Cremos, ainda, ser preciso destacar que os mesmos seres humanos – juízes – que poderiam se “contaminar” pelo simples conhecimento do conteúdo de uma prova ilícita, declarada inadmissível, acompanham noticiários em todos os meios de comunicação existentes e ouvem muito mais do que o processo pode oferecer em relação a casos de grande repercussão. Se isso tudo os “contaminar” (por vezes, muito mais informes do que a prova ilícita pode oferecer), não haveria juízes para julgar caso algum, quando a mídia e as redes sociais resolverem pré-julgar alguém, por se tratar de um acusado famoso ou de um crime particularmente chamativo.

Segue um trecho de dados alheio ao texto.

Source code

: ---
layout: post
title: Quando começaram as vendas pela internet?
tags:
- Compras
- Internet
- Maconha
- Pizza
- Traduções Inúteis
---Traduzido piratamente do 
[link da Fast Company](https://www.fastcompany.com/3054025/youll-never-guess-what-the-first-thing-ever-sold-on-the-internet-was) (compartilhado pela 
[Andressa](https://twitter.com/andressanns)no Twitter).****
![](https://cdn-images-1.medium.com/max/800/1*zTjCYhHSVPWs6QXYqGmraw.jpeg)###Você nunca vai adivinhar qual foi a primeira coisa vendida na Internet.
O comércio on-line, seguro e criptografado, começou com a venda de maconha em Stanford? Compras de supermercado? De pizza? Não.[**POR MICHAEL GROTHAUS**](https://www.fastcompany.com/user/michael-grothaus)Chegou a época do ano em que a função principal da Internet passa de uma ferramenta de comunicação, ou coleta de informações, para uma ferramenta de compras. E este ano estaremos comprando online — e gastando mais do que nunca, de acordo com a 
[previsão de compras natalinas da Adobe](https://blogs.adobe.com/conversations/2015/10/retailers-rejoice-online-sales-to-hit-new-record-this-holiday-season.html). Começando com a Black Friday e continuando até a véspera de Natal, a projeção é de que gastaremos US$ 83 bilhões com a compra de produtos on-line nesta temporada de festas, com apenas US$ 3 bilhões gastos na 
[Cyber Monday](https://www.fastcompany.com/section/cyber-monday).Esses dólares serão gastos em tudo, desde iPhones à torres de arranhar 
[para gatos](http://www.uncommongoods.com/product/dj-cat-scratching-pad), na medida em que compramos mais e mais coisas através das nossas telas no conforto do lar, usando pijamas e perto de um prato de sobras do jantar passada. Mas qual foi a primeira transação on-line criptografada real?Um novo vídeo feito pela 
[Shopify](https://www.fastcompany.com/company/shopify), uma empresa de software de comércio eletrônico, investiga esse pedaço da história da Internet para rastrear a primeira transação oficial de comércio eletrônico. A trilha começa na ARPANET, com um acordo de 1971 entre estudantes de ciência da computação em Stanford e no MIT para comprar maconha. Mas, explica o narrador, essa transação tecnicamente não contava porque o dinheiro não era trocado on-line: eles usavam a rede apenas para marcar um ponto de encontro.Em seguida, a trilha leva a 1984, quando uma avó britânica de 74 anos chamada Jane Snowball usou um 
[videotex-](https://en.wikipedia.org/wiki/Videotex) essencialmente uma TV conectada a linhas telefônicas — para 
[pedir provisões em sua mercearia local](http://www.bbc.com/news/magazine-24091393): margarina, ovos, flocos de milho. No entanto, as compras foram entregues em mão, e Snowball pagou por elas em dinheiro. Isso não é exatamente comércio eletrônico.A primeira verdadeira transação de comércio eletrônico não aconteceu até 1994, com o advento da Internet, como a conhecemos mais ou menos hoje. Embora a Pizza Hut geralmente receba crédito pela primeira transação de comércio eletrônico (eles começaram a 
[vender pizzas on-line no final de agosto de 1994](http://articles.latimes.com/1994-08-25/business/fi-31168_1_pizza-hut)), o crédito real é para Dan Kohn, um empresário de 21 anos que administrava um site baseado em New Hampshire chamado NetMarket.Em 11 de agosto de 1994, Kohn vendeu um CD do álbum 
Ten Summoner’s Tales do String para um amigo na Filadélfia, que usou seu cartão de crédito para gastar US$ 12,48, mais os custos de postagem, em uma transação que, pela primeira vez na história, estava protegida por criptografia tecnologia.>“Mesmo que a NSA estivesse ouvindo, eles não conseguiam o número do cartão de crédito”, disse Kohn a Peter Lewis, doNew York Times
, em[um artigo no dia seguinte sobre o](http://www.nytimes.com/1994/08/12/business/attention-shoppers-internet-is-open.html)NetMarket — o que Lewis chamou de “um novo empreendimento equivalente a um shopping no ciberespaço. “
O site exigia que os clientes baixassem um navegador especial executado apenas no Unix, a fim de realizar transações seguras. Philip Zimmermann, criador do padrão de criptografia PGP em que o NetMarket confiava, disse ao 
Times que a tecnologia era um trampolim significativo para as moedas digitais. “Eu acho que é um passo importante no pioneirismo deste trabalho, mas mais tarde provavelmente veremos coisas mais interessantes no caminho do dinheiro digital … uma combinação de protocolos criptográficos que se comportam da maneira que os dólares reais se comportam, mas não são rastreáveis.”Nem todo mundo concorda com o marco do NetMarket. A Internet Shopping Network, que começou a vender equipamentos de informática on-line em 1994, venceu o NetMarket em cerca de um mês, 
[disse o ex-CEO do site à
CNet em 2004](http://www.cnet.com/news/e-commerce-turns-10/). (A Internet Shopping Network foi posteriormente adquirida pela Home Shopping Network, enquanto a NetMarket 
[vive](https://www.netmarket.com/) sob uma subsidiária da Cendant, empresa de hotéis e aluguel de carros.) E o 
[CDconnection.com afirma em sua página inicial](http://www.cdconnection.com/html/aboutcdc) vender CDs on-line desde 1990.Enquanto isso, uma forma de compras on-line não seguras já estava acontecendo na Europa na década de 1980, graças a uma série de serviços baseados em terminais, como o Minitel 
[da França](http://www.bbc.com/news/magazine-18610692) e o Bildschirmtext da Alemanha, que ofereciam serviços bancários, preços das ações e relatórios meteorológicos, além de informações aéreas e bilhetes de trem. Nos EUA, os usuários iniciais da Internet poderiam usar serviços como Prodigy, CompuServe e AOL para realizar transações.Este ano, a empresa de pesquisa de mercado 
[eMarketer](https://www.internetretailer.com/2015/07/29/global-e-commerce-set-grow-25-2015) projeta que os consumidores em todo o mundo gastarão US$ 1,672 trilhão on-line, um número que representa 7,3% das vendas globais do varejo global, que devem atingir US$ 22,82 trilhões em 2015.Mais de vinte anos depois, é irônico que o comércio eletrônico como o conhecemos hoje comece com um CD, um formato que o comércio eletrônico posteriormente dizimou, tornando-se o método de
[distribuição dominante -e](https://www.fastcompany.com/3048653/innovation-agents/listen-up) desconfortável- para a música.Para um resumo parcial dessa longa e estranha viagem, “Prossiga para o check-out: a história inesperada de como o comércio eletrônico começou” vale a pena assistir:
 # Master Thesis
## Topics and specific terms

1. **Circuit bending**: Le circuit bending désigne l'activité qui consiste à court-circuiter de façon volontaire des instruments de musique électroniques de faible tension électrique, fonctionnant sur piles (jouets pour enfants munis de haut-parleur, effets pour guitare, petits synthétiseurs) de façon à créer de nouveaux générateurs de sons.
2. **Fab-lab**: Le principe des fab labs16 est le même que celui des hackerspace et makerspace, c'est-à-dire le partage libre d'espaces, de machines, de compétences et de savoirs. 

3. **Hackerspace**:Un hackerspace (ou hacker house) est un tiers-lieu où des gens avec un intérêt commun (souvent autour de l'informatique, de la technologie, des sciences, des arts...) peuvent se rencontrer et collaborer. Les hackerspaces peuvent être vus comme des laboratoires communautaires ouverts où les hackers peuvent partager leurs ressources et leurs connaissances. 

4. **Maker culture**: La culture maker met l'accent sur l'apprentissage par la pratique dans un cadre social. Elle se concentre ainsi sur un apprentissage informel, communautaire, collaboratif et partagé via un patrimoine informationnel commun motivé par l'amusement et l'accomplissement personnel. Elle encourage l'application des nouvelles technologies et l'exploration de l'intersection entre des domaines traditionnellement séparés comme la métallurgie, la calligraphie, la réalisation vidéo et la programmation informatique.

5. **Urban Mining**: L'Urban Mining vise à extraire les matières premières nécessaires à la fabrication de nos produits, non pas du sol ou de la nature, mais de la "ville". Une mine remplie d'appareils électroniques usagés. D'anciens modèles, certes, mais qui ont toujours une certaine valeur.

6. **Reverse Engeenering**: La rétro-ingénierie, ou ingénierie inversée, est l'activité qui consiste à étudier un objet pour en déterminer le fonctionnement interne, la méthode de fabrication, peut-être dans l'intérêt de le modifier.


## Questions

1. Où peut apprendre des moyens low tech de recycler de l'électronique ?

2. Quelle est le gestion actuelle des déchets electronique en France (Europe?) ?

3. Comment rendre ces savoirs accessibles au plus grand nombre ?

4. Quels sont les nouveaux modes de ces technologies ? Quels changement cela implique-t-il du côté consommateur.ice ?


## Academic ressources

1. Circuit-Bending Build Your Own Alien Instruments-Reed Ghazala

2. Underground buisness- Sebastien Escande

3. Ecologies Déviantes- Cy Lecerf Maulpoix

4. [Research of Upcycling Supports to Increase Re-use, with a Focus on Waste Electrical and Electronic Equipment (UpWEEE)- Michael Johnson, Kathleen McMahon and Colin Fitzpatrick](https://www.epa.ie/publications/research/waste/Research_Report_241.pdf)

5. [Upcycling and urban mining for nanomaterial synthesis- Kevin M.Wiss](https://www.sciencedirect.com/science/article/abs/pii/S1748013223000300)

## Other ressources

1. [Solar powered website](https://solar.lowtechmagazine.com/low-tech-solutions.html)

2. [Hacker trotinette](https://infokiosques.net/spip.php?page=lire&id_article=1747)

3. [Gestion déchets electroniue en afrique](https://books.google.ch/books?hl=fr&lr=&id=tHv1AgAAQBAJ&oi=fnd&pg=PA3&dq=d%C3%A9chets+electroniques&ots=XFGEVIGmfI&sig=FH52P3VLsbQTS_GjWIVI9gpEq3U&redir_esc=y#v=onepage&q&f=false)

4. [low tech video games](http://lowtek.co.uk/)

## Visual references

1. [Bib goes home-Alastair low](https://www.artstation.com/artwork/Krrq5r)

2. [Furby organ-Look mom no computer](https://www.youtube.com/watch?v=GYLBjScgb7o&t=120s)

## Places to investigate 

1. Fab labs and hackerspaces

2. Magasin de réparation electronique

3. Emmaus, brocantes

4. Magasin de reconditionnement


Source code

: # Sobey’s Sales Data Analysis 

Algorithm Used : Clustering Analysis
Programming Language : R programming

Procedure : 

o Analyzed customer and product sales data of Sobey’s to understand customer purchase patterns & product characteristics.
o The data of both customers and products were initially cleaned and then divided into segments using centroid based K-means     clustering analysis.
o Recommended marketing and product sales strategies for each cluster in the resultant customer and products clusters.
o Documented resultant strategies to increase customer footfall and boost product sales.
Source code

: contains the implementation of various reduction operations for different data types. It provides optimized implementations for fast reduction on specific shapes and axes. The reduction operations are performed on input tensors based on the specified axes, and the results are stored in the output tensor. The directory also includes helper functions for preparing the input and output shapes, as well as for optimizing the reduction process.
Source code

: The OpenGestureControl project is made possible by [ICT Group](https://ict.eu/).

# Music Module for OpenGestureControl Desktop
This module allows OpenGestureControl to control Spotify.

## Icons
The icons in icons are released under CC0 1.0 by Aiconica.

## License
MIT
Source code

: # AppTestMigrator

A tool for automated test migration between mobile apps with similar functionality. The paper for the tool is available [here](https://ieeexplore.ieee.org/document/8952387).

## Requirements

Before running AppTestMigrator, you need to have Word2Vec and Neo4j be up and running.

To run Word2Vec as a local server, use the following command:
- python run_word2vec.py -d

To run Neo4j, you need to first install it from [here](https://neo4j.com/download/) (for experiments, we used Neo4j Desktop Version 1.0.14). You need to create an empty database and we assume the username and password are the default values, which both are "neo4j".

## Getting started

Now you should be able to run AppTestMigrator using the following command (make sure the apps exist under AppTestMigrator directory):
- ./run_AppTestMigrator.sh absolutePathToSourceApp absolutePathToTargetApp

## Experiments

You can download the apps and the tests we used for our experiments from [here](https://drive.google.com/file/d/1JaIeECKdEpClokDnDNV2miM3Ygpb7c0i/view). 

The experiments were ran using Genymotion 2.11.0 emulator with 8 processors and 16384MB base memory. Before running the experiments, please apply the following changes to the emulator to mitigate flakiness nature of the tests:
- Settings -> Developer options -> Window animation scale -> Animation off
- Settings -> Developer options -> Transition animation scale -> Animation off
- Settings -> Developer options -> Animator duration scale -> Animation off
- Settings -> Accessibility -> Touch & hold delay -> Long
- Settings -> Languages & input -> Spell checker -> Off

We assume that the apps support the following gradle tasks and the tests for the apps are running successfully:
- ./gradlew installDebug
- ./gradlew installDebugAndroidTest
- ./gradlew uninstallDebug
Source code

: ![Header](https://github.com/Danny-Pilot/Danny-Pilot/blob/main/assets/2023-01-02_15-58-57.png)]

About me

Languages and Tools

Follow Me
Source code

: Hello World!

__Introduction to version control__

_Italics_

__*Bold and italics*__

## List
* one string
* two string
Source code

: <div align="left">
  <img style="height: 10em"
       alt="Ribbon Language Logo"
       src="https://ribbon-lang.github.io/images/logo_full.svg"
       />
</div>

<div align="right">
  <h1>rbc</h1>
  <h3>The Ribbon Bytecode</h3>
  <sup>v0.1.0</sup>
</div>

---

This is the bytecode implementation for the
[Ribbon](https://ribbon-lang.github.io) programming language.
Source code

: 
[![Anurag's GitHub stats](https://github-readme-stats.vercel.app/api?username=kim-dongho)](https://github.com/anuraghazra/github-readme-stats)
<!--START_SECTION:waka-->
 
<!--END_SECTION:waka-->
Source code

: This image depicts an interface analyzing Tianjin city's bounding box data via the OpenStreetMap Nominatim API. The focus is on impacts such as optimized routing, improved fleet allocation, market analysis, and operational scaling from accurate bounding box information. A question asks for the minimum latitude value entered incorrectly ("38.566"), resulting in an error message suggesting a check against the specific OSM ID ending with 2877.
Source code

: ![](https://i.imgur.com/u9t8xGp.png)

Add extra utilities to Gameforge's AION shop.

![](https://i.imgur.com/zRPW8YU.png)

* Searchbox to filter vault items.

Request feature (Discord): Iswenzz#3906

É preciso confiar no Judiciário, abstraindo-se as situações excepcionais, que maculam qualquer instituição. Os juízes são imparciais, como regra, e sabem, perfeitamente, distinguir entre uma prova lícita e outra, ilícita. Aliás, é do seu interesse zelar para que todas as provas com as quais vai lidar na ocasião de formar o seu convencimento para proferir a sentença sejam idôneas e honestas. Esse é o panorama no qual acreditamos estar calcado o Judiciário brasileiro. Esse parágrafo está com a eficácia suspensa por força da liminar proferia pelo ministro Luiz Fux na medida cautelar na ação direta de inconstitucionalidade 6.299-DF.